WORK ITEM => In the entries below, the lines from the one with "- [ ] Solve some exercises (3h)" through the one with "- [ ] Create a prototype of the ⚡Electromagnetism" are to be copied exactly; both ends count.

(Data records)
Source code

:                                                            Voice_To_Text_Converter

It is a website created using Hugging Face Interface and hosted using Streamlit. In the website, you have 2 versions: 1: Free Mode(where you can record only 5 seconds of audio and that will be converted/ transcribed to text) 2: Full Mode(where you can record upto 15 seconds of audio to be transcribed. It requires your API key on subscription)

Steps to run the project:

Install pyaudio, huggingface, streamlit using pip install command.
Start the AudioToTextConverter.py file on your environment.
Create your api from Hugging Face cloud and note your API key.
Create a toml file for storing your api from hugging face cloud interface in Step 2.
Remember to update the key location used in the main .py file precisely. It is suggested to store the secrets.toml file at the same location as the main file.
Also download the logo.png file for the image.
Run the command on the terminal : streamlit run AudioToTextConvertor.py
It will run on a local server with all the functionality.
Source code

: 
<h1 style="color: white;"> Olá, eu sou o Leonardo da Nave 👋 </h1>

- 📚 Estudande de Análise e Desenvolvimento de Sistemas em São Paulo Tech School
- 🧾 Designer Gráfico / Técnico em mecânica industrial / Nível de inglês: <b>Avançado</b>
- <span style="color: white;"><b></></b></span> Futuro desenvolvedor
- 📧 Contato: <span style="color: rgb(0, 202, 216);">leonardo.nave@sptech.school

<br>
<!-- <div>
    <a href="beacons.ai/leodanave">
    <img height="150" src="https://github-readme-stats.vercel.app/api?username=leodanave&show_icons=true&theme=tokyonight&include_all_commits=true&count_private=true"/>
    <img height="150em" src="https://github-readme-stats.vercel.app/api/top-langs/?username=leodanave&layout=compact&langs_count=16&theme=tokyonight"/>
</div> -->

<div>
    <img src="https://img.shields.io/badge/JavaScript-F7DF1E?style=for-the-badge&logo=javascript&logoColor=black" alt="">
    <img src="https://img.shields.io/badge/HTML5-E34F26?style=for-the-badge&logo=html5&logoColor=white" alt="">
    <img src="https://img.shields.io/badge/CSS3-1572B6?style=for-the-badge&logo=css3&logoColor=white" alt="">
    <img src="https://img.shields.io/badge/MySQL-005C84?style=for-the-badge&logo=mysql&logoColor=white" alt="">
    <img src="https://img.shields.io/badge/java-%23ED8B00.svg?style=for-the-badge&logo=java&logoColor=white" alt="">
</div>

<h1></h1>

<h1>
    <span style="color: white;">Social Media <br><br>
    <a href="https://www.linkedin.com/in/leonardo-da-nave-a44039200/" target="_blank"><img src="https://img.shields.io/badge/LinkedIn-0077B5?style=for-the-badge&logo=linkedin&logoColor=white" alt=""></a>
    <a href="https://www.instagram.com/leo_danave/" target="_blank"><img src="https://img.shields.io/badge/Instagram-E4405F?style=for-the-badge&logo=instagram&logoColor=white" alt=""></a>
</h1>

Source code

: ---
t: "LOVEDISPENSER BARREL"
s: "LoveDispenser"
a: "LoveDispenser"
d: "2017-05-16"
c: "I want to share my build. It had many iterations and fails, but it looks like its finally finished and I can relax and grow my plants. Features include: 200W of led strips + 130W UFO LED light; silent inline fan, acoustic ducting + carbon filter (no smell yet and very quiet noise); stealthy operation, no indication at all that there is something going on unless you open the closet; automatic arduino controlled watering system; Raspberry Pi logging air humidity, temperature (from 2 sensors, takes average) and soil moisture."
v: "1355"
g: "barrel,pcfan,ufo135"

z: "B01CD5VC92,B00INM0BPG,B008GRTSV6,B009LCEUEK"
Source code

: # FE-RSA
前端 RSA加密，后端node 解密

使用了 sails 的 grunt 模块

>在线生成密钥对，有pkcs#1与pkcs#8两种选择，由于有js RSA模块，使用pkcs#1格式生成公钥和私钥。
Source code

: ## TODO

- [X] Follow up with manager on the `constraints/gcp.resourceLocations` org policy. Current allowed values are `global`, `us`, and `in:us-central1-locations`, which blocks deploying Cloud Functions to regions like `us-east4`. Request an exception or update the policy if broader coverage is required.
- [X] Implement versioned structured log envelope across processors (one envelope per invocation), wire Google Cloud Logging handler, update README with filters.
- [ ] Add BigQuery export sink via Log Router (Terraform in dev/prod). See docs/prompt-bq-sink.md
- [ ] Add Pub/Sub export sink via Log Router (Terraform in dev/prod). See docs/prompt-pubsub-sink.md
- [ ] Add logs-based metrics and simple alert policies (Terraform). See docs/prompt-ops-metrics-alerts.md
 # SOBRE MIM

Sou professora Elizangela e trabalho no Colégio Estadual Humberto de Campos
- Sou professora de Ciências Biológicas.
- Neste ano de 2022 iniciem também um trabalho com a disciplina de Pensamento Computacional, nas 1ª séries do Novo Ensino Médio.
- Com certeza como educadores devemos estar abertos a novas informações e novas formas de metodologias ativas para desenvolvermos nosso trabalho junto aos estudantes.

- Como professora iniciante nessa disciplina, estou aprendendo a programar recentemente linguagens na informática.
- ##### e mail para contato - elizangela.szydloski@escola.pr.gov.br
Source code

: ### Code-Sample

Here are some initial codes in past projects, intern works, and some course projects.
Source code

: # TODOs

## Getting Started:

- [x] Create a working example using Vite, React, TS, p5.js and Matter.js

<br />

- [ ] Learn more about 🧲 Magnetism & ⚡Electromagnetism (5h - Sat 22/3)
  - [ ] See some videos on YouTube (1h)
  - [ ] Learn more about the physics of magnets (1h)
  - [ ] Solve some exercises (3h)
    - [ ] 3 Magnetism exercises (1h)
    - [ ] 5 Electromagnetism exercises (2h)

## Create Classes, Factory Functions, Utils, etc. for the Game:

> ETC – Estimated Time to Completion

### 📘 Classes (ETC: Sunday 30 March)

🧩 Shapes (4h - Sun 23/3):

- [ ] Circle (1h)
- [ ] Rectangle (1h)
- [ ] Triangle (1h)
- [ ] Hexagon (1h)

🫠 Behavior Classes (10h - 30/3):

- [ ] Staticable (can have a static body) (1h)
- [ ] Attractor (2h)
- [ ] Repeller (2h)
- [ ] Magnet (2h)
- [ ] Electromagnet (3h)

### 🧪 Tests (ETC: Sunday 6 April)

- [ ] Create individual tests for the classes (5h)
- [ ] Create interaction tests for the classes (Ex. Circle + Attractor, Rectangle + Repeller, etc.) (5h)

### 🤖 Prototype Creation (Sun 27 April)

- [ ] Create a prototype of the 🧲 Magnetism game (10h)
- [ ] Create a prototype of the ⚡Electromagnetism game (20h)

* * *

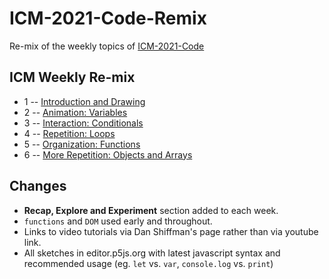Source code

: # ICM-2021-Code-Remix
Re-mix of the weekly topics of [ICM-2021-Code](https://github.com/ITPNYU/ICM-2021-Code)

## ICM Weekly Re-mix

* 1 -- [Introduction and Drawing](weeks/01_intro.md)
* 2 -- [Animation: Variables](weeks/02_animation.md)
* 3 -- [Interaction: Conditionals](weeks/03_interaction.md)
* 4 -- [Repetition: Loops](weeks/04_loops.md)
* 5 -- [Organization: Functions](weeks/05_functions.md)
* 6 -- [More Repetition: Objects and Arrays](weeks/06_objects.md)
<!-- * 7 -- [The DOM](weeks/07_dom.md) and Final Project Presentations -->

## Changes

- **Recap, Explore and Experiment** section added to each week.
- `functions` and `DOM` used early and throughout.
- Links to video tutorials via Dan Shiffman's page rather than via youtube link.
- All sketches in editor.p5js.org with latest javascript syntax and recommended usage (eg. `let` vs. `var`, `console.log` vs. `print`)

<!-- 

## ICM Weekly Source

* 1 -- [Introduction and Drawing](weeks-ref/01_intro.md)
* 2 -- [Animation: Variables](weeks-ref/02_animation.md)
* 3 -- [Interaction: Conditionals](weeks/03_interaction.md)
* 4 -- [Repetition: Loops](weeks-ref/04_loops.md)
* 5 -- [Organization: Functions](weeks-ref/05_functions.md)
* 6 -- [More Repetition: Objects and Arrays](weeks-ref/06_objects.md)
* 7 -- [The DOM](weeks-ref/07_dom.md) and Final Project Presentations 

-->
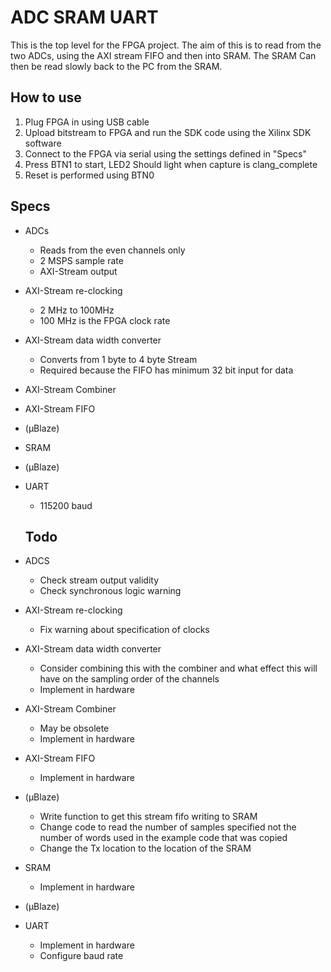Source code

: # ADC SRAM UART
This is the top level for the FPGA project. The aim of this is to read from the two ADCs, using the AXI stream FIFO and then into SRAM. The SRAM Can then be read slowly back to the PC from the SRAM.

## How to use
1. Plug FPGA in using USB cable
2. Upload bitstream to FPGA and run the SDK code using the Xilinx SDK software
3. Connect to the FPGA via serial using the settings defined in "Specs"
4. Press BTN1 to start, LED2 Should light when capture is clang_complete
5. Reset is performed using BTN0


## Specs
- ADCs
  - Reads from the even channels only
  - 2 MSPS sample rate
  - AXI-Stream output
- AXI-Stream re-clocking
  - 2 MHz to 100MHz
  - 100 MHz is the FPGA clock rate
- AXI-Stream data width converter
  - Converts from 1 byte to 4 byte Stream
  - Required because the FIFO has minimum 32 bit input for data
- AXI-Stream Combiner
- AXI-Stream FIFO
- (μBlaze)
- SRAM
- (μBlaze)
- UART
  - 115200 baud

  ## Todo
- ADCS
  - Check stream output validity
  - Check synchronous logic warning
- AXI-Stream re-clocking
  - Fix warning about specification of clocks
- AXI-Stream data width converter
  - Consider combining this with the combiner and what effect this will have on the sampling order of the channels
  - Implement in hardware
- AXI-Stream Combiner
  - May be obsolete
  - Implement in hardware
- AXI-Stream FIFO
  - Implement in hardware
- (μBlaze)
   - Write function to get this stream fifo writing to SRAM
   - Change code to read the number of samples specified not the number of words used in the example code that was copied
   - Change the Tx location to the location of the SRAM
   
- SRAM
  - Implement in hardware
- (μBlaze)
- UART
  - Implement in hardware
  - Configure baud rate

...

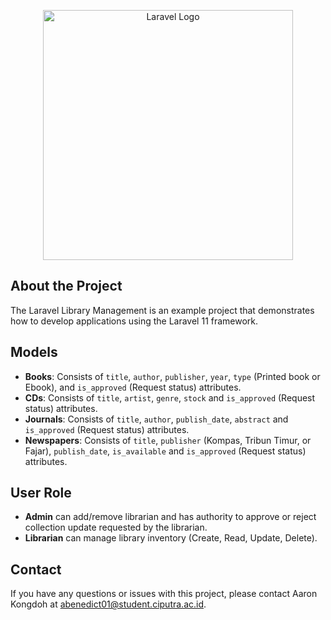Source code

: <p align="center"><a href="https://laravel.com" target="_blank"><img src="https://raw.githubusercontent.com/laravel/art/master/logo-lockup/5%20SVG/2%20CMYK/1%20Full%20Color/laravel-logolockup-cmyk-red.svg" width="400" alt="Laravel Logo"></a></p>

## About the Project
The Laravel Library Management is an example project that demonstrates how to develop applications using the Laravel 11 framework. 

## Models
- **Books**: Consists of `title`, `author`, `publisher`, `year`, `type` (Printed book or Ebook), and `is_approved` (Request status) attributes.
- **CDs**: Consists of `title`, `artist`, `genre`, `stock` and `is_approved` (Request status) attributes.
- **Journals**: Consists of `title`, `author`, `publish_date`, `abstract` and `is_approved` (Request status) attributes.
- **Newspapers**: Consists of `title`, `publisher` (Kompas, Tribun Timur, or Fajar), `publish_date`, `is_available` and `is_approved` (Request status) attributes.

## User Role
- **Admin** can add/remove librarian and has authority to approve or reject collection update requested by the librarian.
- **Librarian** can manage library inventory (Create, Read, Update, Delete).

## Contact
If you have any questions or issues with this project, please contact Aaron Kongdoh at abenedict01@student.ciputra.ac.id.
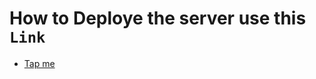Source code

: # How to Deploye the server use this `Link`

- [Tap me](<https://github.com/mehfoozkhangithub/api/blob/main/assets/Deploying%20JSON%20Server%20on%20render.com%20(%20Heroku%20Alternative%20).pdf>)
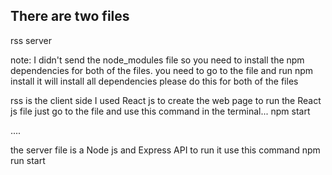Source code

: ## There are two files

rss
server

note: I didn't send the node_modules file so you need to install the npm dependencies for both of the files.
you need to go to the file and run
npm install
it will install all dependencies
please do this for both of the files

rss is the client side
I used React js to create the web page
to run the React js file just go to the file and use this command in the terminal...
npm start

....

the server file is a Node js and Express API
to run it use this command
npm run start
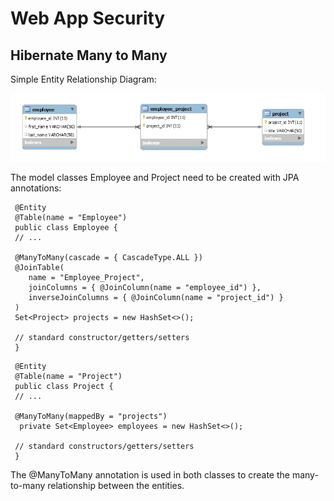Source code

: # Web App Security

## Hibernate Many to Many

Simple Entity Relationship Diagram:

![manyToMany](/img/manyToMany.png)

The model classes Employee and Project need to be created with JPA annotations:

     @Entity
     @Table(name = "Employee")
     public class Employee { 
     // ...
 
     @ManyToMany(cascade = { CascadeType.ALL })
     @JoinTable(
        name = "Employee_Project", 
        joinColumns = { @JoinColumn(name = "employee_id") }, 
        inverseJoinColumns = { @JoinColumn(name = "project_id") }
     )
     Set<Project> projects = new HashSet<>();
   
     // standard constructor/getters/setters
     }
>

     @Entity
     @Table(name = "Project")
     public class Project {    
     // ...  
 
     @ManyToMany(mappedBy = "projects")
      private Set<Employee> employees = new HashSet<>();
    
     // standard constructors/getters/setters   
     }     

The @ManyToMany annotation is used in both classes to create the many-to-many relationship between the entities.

OUTPUT =>
  - [ ] Solve some exercises (3h)
    - [ ] 3 Magnetism exercises (1h)
    - [ ] 5 Electromagnetism exercises (2h)

## Create Classes, Factory Functions, Utils, etc. for the Game:

> ETC – Estimated Time to Completion

### 📘 Classes (ETC: Sunday 30 March)

🧩 Shapes (4h - Sun 23/3):

- [ ] Circle (1h)
- [ ] Rectangle (1h)
- [ ] Triangle (1h)
- [ ] Hexagon (1h)

🫠 Behavior Classes (10h - 30/3):

- [ ] Staticable (can have a static body) (1h)
- [ ] Attractor (2h)
- [ ] Repeller (2h)
- [ ] Magnet (2h)
- [ ] Electromagnet (3h)

### 🧪 Tests (ETC: Sunday 6 April)

- [ ] Create individual tests for the classes (5h)
- [ ] Create interaction tests for the classes (Ex. Circle + Attractor, Rectangle + Repeller, etc.) (5h)

### 🤖 Prototype Creation (Sun 27 April)

- [ ] Create a prototype of the 🧲 Magnetism game (10h)
- [ ] Create a prototype of the ⚡Electromagnetism game (20h)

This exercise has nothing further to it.